Workers hold picket signs outside a Boeing Co. manufacturing facility during a strike in Everett, Washington, U.S., Friday, Sept. 13, 2024.
M. Scott Brauer | Bloomberg | Getty Images
Boeing announced sweeping cost cuts on Monday, including a hiring freeze, a pause on non-essential staff travel and a reduction in supplier spending to preserve cash as it grapples with a strike by more than 30,000 factory workers.
Workers at Boeing factories, mostly in the Seattle area, began walking off the job early Friday after overwhelmingly rejecting a tentative labor deal, halting most of Boeing's aircraft production.
The manufacturer will make “significant reductions” in spending from suppliers and suspend most purchase orders for its 737 Max, 767 and 777 aircraft, Chief Financial Officer Brian West said in a note to staff. It was the first clear sign of how the strike will affect the hundreds of suppliers that rely on Boeing work.
“We are working in good faith to reach a new contractual agreement that reflects your feedback and allows operations to resume,” West said in his note. “However, our business is going through a difficult period. This strike jeopardizes our recovery significantly and we must take the necessary steps to preserve cash and safeguard our shared future.”
He added that Boeing is not making any cuts in funding for safety, quality and direct customer service work.

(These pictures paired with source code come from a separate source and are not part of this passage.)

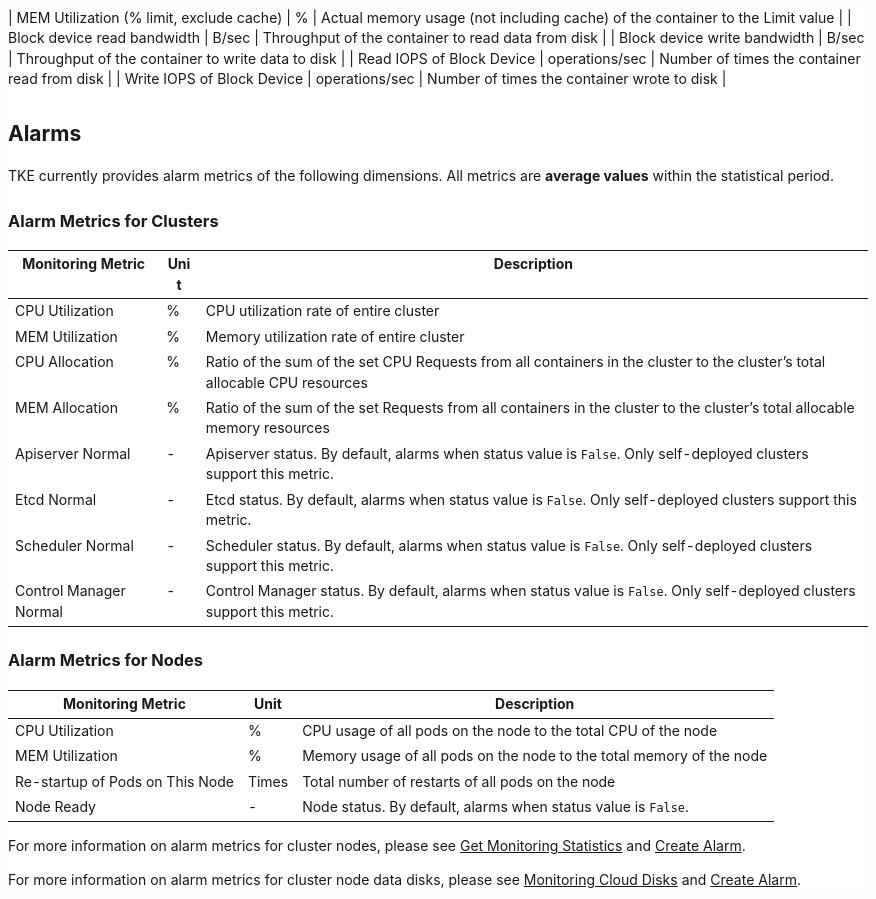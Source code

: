 | MEM Utilization (% limit, exclude cache) | %  | Actual memory usage (not including cache) of the container to the Limit value  |
| Block device read bandwidth    | B/sec  | Throughput of the container to read data from disk   |
| Block device write bandwidth     | B/sec  | Throughput of the container to write data to disk     |
| Read IOPS of Block Device     | operations/sec  | Number of times the container read from disk  |
| Write IOPS of Block Device    | operations/sec  | Number of times the container wrote to disk    |

## Alarms

TKE currently provides alarm metrics of the following dimensions. All metrics are **average values** within the statistical period.

### Alarm Metrics for Clusters

|Monitoring Metric  |Unit   |Description  |
| --------| ---- | -------------- |
| CPU Utilization | %    | CPU utilization rate of entire cluster |
| MEM Utilization | %    | Memory utilization rate of entire cluster  |
| CPU Allocation | %    | Ratio of the sum of the set CPU Requests from all containers in the cluster to the cluster’s total allocable CPU resources |
| MEM Allocation | %    | Ratio of the sum of the set Requests from all containers in the cluster to the cluster’s total allocable memory resources |
| Apiserver Normal | - | Apiserver status. By default, alarms when status value is `False`. Only self-deployed clusters support this metric. |
| Etcd Normal | - | Etcd status. By default, alarms when status value is `False`. Only self-deployed clusters support this metric.  |
| Scheduler Normal | - | Scheduler status. By default, alarms when status value is `False`. Only self-deployed clusters support this metric.  |
| Control Manager Normal | - | Control Manager status. By default, alarms when status value is `False`. Only self-deployed clusters support this metric. |

### Alarm Metrics for Nodes

|Monitoring Metric  |Unit   |Description  |
| --------| ---- | -------------- |
| CPU Utilization     | %  | CPU usage of all pods on the node to the total CPU of the node    |
| MEM Utilization     | %  | Memory usage of all pods on the node to the total memory of the node    |
| Re-startup of Pods on This Node     | Times  | Total number of restarts of all pods on the node  |
| Node Ready     | -  | Node status. By default, alarms when status value is `False`.   |

For more information on alarm metrics for cluster nodes, please see [Get Monitoring Statistics](http://intl.cloud.tencent.com/document/product/213/5178) and [Create Alarm](http://intl.cloud.tencent.com/document/product/248/6215).

For more information on alarm metrics for cluster node data disks, please see [Monitoring Cloud Disks](http://intl.cloud.tencent.com/document/product/362/6742) and [Create Alarm](http://intl.cloud.tencent.com/document/product/248/6215).
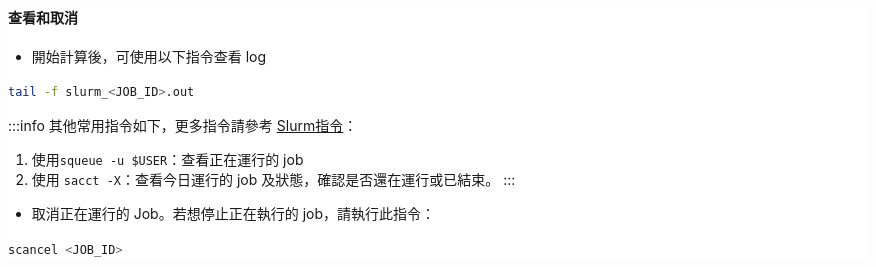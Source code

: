 #### 查看和取消

- 開始計算後，可使用以下指令查看 log

```bash
tail -f slurm_<JOB_ID>.out
```

:::info
其他常用指令如下，更多指令請參考 [<ins>Slurm指令</ins>](/docs/category/slurm-指令)：
1. 使用`squeue -u $USER`：查看正在運行的 job
2. 使用 `sacct -X`：查看今日運行的 job 及狀態，確認是否還在運行或已結束。
:::


- 取消正在運行的 Job。若想停止正在執行的 job，請執行此指令：

```bash
scancel <JOB_ID>
```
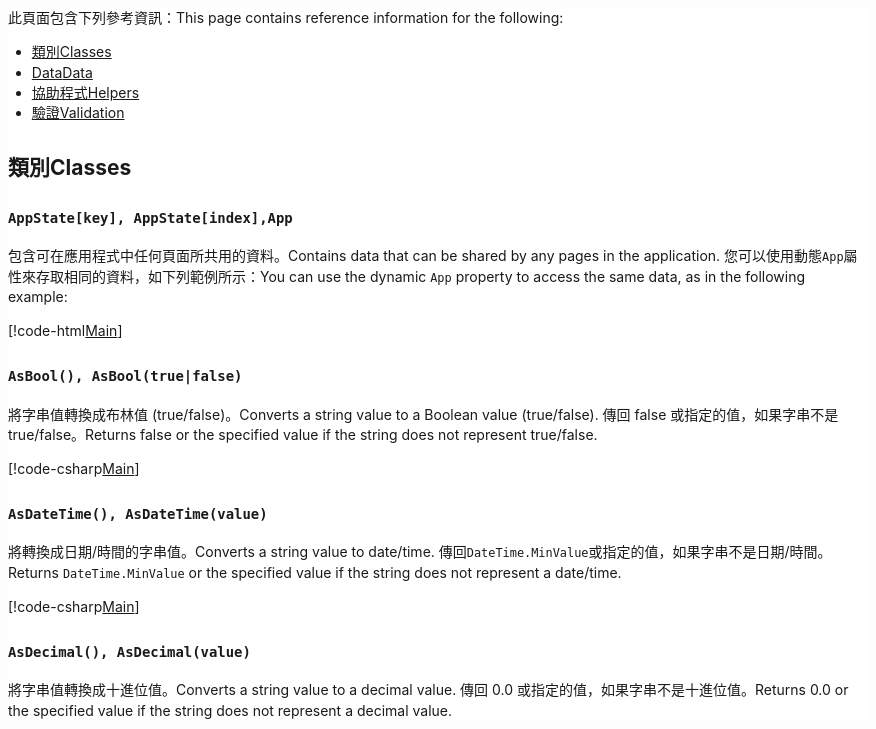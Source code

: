 
<span data-ttu-id="912a5-111">此頁面包含下列參考資訊：</span><span class="sxs-lookup"><span data-stu-id="912a5-111">This page contains reference information for the following:</span></span>

- [<span data-ttu-id="912a5-112">類別</span><span class="sxs-lookup"><span data-stu-id="912a5-112">Classes</span></span>](#Classes)
- [<span data-ttu-id="912a5-113">Data</span><span class="sxs-lookup"><span data-stu-id="912a5-113">Data</span></span>](#Data)
- [<span data-ttu-id="912a5-114">協助程式</span><span class="sxs-lookup"><span data-stu-id="912a5-114">Helpers</span></span>](#Helpers)
- [<span data-ttu-id="912a5-115">驗證</span><span class="sxs-lookup"><span data-stu-id="912a5-115">Validation</span></span>](#Validation)

<a id="Classes"></a>
## <a name="classes"></a><span data-ttu-id="912a5-116">類別</span><span class="sxs-lookup"><span data-stu-id="912a5-116">Classes</span></span>

### `AppState[key], AppState[index],App`

<span data-ttu-id="912a5-117">包含可在應用程式中任何頁面所共用的資料。</span><span class="sxs-lookup"><span data-stu-id="912a5-117">Contains data that can be shared by any pages in the application.</span></span> <span data-ttu-id="912a5-118">您可以使用動態`App`屬性來存取相同的資料，如下列範例所示：</span><span class="sxs-lookup"><span data-stu-id="912a5-118">You can use the dynamic `App` property to access the same data, as in the following example:</span></span>

[!code-html[Main](asp-net-web-pages-api-reference/samples/sample1.html)]

### `AsBool(), AsBool(true|false)`

<span data-ttu-id="912a5-119">將字串值轉換成布林值 (true/false)。</span><span class="sxs-lookup"><span data-stu-id="912a5-119">Converts a string value to a Boolean value (true/false).</span></span> <span data-ttu-id="912a5-120">傳回 false 或指定的值，如果字串不是 true/false。</span><span class="sxs-lookup"><span data-stu-id="912a5-120">Returns false or the specified value if the string does not represent true/false.</span></span>

[!code-csharp[Main](asp-net-web-pages-api-reference/samples/sample2.cs)]

### `AsDateTime(), AsDateTime(value)`

<span data-ttu-id="912a5-121">將轉換成日期/時間的字串值。</span><span class="sxs-lookup"><span data-stu-id="912a5-121">Converts a string value to date/time.</span></span> <span data-ttu-id="912a5-122">傳回`DateTime.MinValue`或指定的值，如果字串不是日期/時間。</span><span class="sxs-lookup"><span data-stu-id="912a5-122">Returns `DateTime.MinValue` or the specified value if the string does not represent a date/time.</span></span>

[!code-csharp[Main](asp-net-web-pages-api-reference/samples/sample3.cs)]

### `AsDecimal(), AsDecimal(value)`

<span data-ttu-id="912a5-123">將字串值轉換成十進位值。</span><span class="sxs-lookup"><span data-stu-id="912a5-123">Converts a string value to a decimal value.</span></span> <span data-ttu-id="912a5-124">傳回 0.0 或指定的值，如果字串不是十進位值。</span><span class="sxs-lookup"><span data-stu-id="912a5-124">Returns 0.0 or the specified value if the string does not represent a decimal value.</span></span>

Boeing factory workers and their supporters gather on a picket line during the third day of a strike near the entrance of a Boeing production plant in Renton, Washington, U.S., September 15, 2024.
David Ryder | Reuters
The financial impact of the strike will depend on how long it lasts, but Boeing is focused on conserving cash, West said at a Morgan Stanley conference on Friday. He added that the company's new chief executive, Kelly Ortberg, wants to return to the negotiating table immediately to reach a new deal.
“We are also considering the difficult step of temporarily furloughing many employees, managers and executives in the coming weeks,” West said.
On Friday, Moody's put all of Boeing's credit ratings on review for a downgrade and Fitch Ratings said a prolonged strike could put Boeing at risk of a rating downgrade. That could increase borrowing costs for a manufacturer already saddled with mounting debt.
Boeing burned through about $8 billion in the first half of the year as production slowed in the wake of a near-catastrophic door panel explosion earlier this year.